From our partners at Pacific Media Centre

West Papuan protesters demonstrate at Auckland University when UN Secretary-General Ban Ki-moon made a speech. Photo: Henry Yamo / PMC

Asia-Pacific Journalism, Pacific Media Centre

14 September, 2011

Henry Yamo

Free West Papua” … the Pacific isn’t free until West Papua is free. That is the four-decades-old West Papuan slogan that reverberated for a week as the Pacific islands countries gathered for the 42nd Pacific Islands Forum in New Zealand.

Ban Ki-moon waving to West Papuan protesters at Auckland University. Photo: Karen Abplanalp / PMC

Ban Ki-moon waving to West Papuan protesters at Auckland University. Photo: Karen Abplanalp / PMC

Dr John Ondawame from the West Papua People’s Representative Office in Vanuatu says: “Our call to the leaders of all Pacific countries is to support the West Papua peoples’ call for peace talks between the government of Indonesia and the people of West Papua.”

Pacific leaders must remember that the Pacific will never be free unless West Papua is free from the current oppression and atrocities that have lasted for more than 40 years caused by the Indonesian government, he says.

Dr Ondawame says their concerns are voiced particularly to their Melanesian neighbour countries to call on the government of Indonesia to take decisive decision on suggested peace talks and recommend a Forum fact-finding mission to West Papua.

“We are calling as Melanesian brothers and are very keen to meet with the Prime Minister of Vanuatu who has indicated to support our call,” he says.

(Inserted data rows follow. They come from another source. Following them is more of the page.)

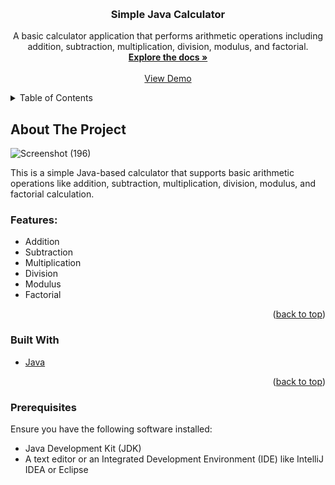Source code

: <!-- Improved compatibility of back to top link: See: https://github.com/othneildrew/Best-README-Template/pull/73 -->
<a name="readme-top"></a>

<!-- PROJECT SHIELDS -->
<!--
![Contributors](https://img.shields.io/github/contributors/Arsany-Osama/Simple-Calculator-Java-.svg?style=for-the-badge)
![Forks](https://img.shields.io/github/forks/Arsany-Osama/Simple-Calculator-Java-.svg?style=for-the-badge)
![Stargazers](https://img.shields.io/github/stars/Arsany-Osama/Simple-Calculator-Java-.svg?style=for-the-badge)
![Issues](https://img.shields.io/github/issues/Arsany-Osama/Simple-Calculator-Java-.svg?style=for-the-badge)
![MIT License](https://img.shields.io/github/license/Arsany-Osama/Simple-Calculator-Java-.svg?style=for-the-badge)
![LinkedIn](https://img.shields.io/badge/-LinkedIn-black.svg?style=for-the-badge&logo=linkedin&colorB=555)



<!-- PROJECT LOGO -->
<br />
<div align="center">
  <h3 align="center">Simple Java Calculator</h3>

  <p align="center">
    A basic calculator application that performs arithmetic operations including addition, subtraction, multiplication, division, modulus, and factorial.
    <br />
    <a href="https://github.com/Arsany-Osama/Simple-Java-Calculator"><strong>Explore the docs »</strong></a>
    <br />
    <br />
    <a href="https://github.com/Arsany-Osama/Simple-Calculator-Java-/tree/master">View Demo</a
  </p>
</div>



<!-- TABLE OF CONTENTS -->
<details>
  <summary>Table of Contents</summary>
  <ol>
    <li>
      <a href="#about-the-project">About The Project</a>
      <ul>
        <li><a href="#built-with">Built With</a></li>
      </ul>
    </li>
    <li>
      <a href="#getting-started">Getting Started</a>
      <ul>
        <li><a href="#prerequisites">Prerequisites</a></li>
        <li><a href="#installation">Installation</a></li>
      </ul>
    </li>
    <li><a href="#usage">Usage</a></li>
    <li><a href="#roadmap">Roadmap</a></li>
    <li><a href="#contributing">Contributing</a></li>
    <li><a href="#license">License</a></li>
    <li><a href="#contact">Contact</a></li>
    <li><a href="#acknowledgments">Acknowledgments</a></li>
  </ol>
</details>



<!-- ABOUT THE PROJECT -->

## About The Project

![Screenshot (196)](https://github.com/Arsany-Osama/Simple-Calculator-Java-/assets/160052013/9230275c-45af-40a7-96b7-27d3ee05e001)

This is a simple Java-based calculator that supports basic arithmetic operations like addition, subtraction, multiplication, division, modulus, and factorial calculation.

### Features:
- Addition
- Subtraction
- Multiplication
- Division
- Modulus
- Factorial

<p align="right">(<a href="#readme-top">back to top</a>)</p>



### Built With

* [Java](https://www.oracle.com/java/)

<p align="right">(<a href="#readme-top">back to top</a>)</p>

### Prerequisites

Ensure you have the following software installed:
* Java Development Kit (JDK)
* A text editor or an Integrated Development Environment (IDE) like IntelliJ IDEA or Eclipse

“We also want to lobby with leaders from other Melanesian and Pacific countries to support Vanuatu when it raises the West Papua,” he said.

Fundamental right
The member for Te Tai Tokerau electorate and founding leader of the Mana Party in New Zealand, Hone Harawira, says he supports the cause of West Papuans because freedom is a fundamental right.

“As Pacific islanders we can only be totally free if West Papuans who are also from the Pacific are completely free from the current oppression,” says Harawira.

Jo Collins ... abuses will not go away. Photo: Henry  Yamo / PMC

Jo Collins … abuses will not go away. Photo: Henry Yamo / PMC

This was reinforced by the spokesperson for the Australian West Papua Association, Joe Collins, who says the Forum has to realise the abuses have been going on for many years and will not go away.

“People get shot or get burnt; tortures are carried out publicly on the streets so that it creates fear among the people.  The level of spying on West Papuans is very high, starting in villages and into towns and cities,” he says.

West Papua is one of the last conflict areas in the Pacific region. The international and Pacific governments should pay more attention to the level of torture and atrocities being experienced by the people.

Dr Ondawame says the freedom of West Papua is a Pacific issue that has received “embarrassingly  little” attention from Pacific countries while the United States and United Kingdom have made their position clear, calling for constructive and peaceful dialogue.

“At least Melanesian countries must act and we are pleased that Vanuatu is the only country that has come forward to firmly support the aspirations and independence of West Papua while our very close neighbour PNG has been silent and has been working closely with Indonesia,” he says.

Call for UN action
The United Nations cannot do much with human rights issues in West Papua unless Pacific Island countries unite and call for UN action.

Rex Rumakiek ... seeking peaceful solution. Photo: Henry Yamo / PMC

Rex Rumakiek … seeking peaceful solution. Photo: Henry Yamo / PMC

Secretary-General of the West Papua National Coalition for Liberation (WPCNL) Rex Rumakiek says: “West Papua has been part of the Pacific since the establishment of the South Pacific Commission and also as founding member of the Pacific Conference of Churches set up in 1956.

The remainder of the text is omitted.